Electoral warranties are the tools that allow a Nation and its voters to count on safe voting processes, but when it comes to e-voting, all eyes are set on the security brought by the use of voting machines.
In order to comply with requirements in the last decades, automation has taken gigantic steps to keep the ballot secret, direct, universal, and personal. The devised formula includes the submission of revisions (auditing of all processes), and also the design of software and hardware that can be adapted to the countries’ needs —mainly to what is required by law—. These systems must highlight the impregnable qualities of technological development, such as the speed of results, accuracy of scrutiny, simplicity of the process, and inviolability of the suffrage secrecy.
Nowadays, there are many varieties of voting machines in the market. With the available machines, the voter can manifest his or her vote through a button panel, marking a paper and then submitting that paper to electronic scrutiny, or selecting an option directly from a touchscreen or electronic ballot. In spite of this, regardless of the kind of device chosen, it is imperative to make sure that its performance offers security guarantees.
About the hardware: specialists recommend to install device controllers for external communications in order to guarantee that voting machines are not connected to data networks or the Internet, or that they have a stand-alone system that does not allow for connection between devices in order to guarantee their independence and the fulfillment of their function. Besides, contingency storage devices and external hatches can be installed in order to protect the external communication ports.

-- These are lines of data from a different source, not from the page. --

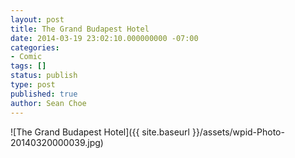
 ```yaml
---
layout: post
title: The Grand Budapest Hotel
date: 2014-03-19 23:02:10.000000000 -07:00
categories:
- Comic
tags: []
status: publish
type: post
published: true
author: Sean Choe
---
```

![The Grand Budapest Hotel]({{ site.baseurl }}/assets/wpid-Photo-20140320000039.jpg)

As for the software, e-voting has conceived mechanisms for the programs used by voting machines to have digital signatures, which are cryptographic tools with shared codes —in some countries, political parties and the electoral body have access to them—. These allow for the safeguarding of equipment, systems, and records from irregularities related to use prior to the election, errors in criteria and requirements typical of the process. They also prevent contents from being modified.

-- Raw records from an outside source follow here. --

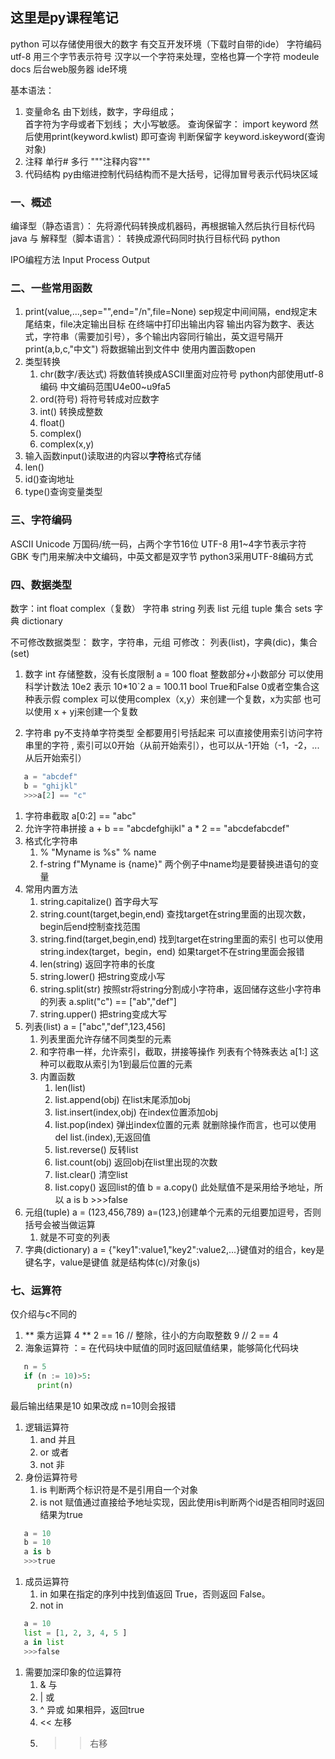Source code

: 这里是py课程笔记
----

python
可以存储使用很大的数字
有交互开发环境（下载时自带的ide）
字符编码 utf-8  用三个字节表示符号
汉字以一个字符来处理，空格也算一个字符
modeule docs 后台web服务器
ide环境


基本语法：
1.  变量命名 由下划线，数字，字母组成；   
              首字符为字母或者下划线；
              大小写敏感。
              查询保留字：  import keyword  然后使用print(keyword.kwlist)  即可查询
              判断保留字    keyword.iskeyword(查询对象)
1. 注释  单行#
         多行 """注释内容"""
2. 代码结构  py由缩进控制代码结构而不是大括号，记得加冒号表示代码块区域

### 一、概述
编译型（静态语言）： 先将源代码转换成机器码，再根据输入然后执行目标代码  java
与
解释型（脚本语言）： 转换成源代码同时执行目标代码  python

IPO编程方法  Input Process Output
### 二、一些常用函数
1. print(value,...,sep="",end="/n",file=None)  sep规定中间间隔，end规定末尾结束，file决定输出目标
在终端中打印出输出内容
输出内容为数字、表达式，字符串（需要加引号），多个输出内容同行输出，英文逗号隔开
print(a,b,c,"中文")
将数据输出到文件中
使用内置函数open
2. 类型转换
   1. chr(数字/表达式) 将数值转换成ASCII里面对应符号
   python内部使用utf-8编码
   中文编码范围U4e00~u9fa5
   2. ord(符号) 将符号转成对应数字
   3. int() 转换成整数
   4. float()
   5. complex()
   6. complex(x,y)
3. 输入函数input()读取进的内容以**字符**格式存储
4. len()
5. id()查询地址
6. type()查询变量类型


   
### 三、字符编码
ASCII
Unicode   万国码/统一码，占两个字节16位
UTF-8     用1~4字节表示字符
GBK       专门用来解决中文编码，中英文都是双字节
python3采用UTF-8编码方式

### 四、数据类型
数字：int float complex（复数）
字符串 string
列表 list
元组 tuple
集合 sets
字典 dictionary

不可修改数据类型：
数字，字符串，元组
可修改：
列表(list)，字典(dic)，集合(set)

1. 数字
   int  存储整数，没有长度限制   a = 100
   float 整数部分+小数部分  可以使用科学计数法  10e2  表示 10*10`2  a = 100.11
   bool True和False  0或者空集合这种表示假
   complex   可以使用complex（x,y）来创建一个复数，x为实部    也可以使用 x + yj来创建一个复数

2. 字符串
   py不支持单字符类型  全都要用引号括起来
   可以直接使用索引访问字符串里的字符 , 索引可以0开始（从前开始索引），也可以从-1开始（-1，-2，...从后开始索引）
```python
   a = "abcdef"
   b = "ghijkl"
   >>>a[2] == "c"
```
   1. 字符串截取
   a[0:2] == "abc"
   2. 允许字符串拼接
   a + b == "abcdefghijkl"
   a * 2 == "abcdefabcdef"
   3. 格式化字符串
      1.  %   "Myname is %s" % name
      2.  f-string  f"Myname is {name}"    两个例子中name均是要替换进语句的变量
   4. 常用内置方法
      1. string.capitalize()  首字母大写
      2. string.count(target,begin,end)  查找target在string里面的出现次数，begin后end控制查找范围
      3. string.find(target,begin,end)   找到target在string里面的索引    也可以使用 string.index(target，begin，end) 如果target不在string里面会报错
      4. len(string)                     返回字符串的长度
      5. string.lower()                  把string变成小写
      6. string.split(str)               按照str将string分割成小字符串，返回储存这些小字符串的列表  a.split("c") == ["ab","def"]
      7. string.upper()                  把string变成大写
3. 列表(list)
   a = ["abc","def",123,456]
   1. 列表里面允许存储不同类型的元素
   2. 和字符串一样，允许索引，截取，拼接等操作
      列表有个特殊表达  a[1:]  这种可以截取从索引为1到最后位置的元素
   3. 内置函数
      1. len(list)               
      2. list.append(obj)        在list末尾添加obj
      3. list.insert(index,obj)  在index位置添加obj   
      4. list.pop(index)         弹出index位置的元素   就删除操作而言，也可以使用del list.(index),无返回值
      5. list.reverse()          反转list
      6. list.count(obj)         返回obj在list里出现的次数
      7. list.clear()            清空list
      8. list.copy()             返回list的值   b = a.copy() 此处赋值不是采用给予地址，所以 a is b >>>false
4. 元组(tuple)
   a = (123,456,789)   a=(123,)创建单个元素的元组要加逗号，否则括号会被当做运算
   1. 就是不可变的列表
5. 字典(dictionary)
   a = {"key1":value1,"key2":value2,...}键值对的组合，key是键名字，value是键值  就是结构体(c)/对象(js)
   
### 七、运算符
仅介绍与c不同的
1. ** 乘方运算 4 ** 2 == 16
// 整除，往小的方向取整数  9 // 2 == 4
1. 海象运算符 ：= 在代码块中赋值的同时返回赋值结果，能够简化代码块
```python
   n = 5
   if (n := 10)>5:
      print(n)
```
最后输出结果是10
如果改成 n=10则会报错
1. 逻辑运算符
   1. and 并且
   2. or 或者
   3. not 非
2. 身份运算符号
   1. is 判断两个标识符是不是引用自一个对象
   2. is not
   赋值通过直接给予地址实现，因此使用is判断两个id是否相同时返回结果为true
```python
   a = 10
   b = 10
   a is b
   >>>true
```
1. 成员运算符
   1. in  如果在指定的序列中找到值返回 True，否则返回 False。
   2. not in
```python
   a = 10
   list = [1, 2, 3, 4, 5 ]
   a in list
   >>>false
```
1. 需要加深印象的位运算符
   1. & 与
   2. | 或
   3. ^ 异或  如果相异，返回true
   4. << 左移
   5. >> 右移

Other security aspects that have been sufficiently covered in countries that have implemented electoral technology are that each voter can only cast their ballot once and cannot steal another person’s identity. The path followed to achieve thishas been the use of biometric authentication devices, with which each person goes through a checkpoint (fingerprint scanning) where their identity is verified.
Two flagship examples of shielded electronic voting are those of Venezuela and Brazil. In the first, voting machines used are the models SAES-3300, SAES-4000, and SAES-4200, provided by Smartmatic. These machines register votes, carry out an automated scrutiny with no intervention from any external medium, and transmit electoral data. Stored information does not have a sequential order. For the machine, the voter is anonymous; there is no way to associate their will. On the other hand, in order to guarantee further audits, these machines allow for the reprinting of paper trails.

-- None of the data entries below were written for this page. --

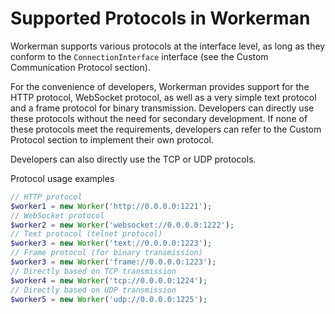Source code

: # Supported Protocols in Workerman

Workerman supports various protocols at the interface level, as long as they conform to the `ConnectionInterface` interface (see the Custom Communication Protocol section).

For the convenience of developers, Workerman provides support for the HTTP protocol, WebSocket protocol, as well as a very simple text protocol and a frame protocol for binary transmission. Developers can directly use these protocols without the need for secondary development. If none of these protocols meet the requirements, developers can refer to the Custom Protocol section to implement their own protocol.

Developers can also directly use the TCP or UDP protocols.

Protocol usage examples
```php
// HTTP protocol
$worker1 = new Worker('http://0.0.0.0:1221');
// WebSocket protocol
$worker2 = new Worker('websocket://0.0.0.0:1222');
// Text protocol (telnet protocol)
$worker3 = new Worker('text://0.0.0.0:1223');
// Frame protocol (for binary transmission)
$worker3 = new Worker('frame://0.0.0.0:1223');
// Directly based on TCP transmission
$worker4 = new Worker('tcp://0.0.0.0:1224');
// Directly based on UDP transmission
$worker5 = new Worker('udp://0.0.0.0:1225');
```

Brazil uses biometric voting machines, which allow for the identification of voters through their fingerprints. Voting devices, made under the supervision of the Superior Electoral Court, have a structure that includes the automatic transmission of results, digital signature, and information encrypting. Even though unfortunately this country’s machines don’t print paper trails, it is still an advantage that the devices are activated through biometric authentication, which guarantees the principle of one voter, one vote.
This way, references to the security of electronic voting are unquestionable. They exist, they are subjected to tests periodically, and they reflect that technology can not only facilitate but also strengthen electoral processes.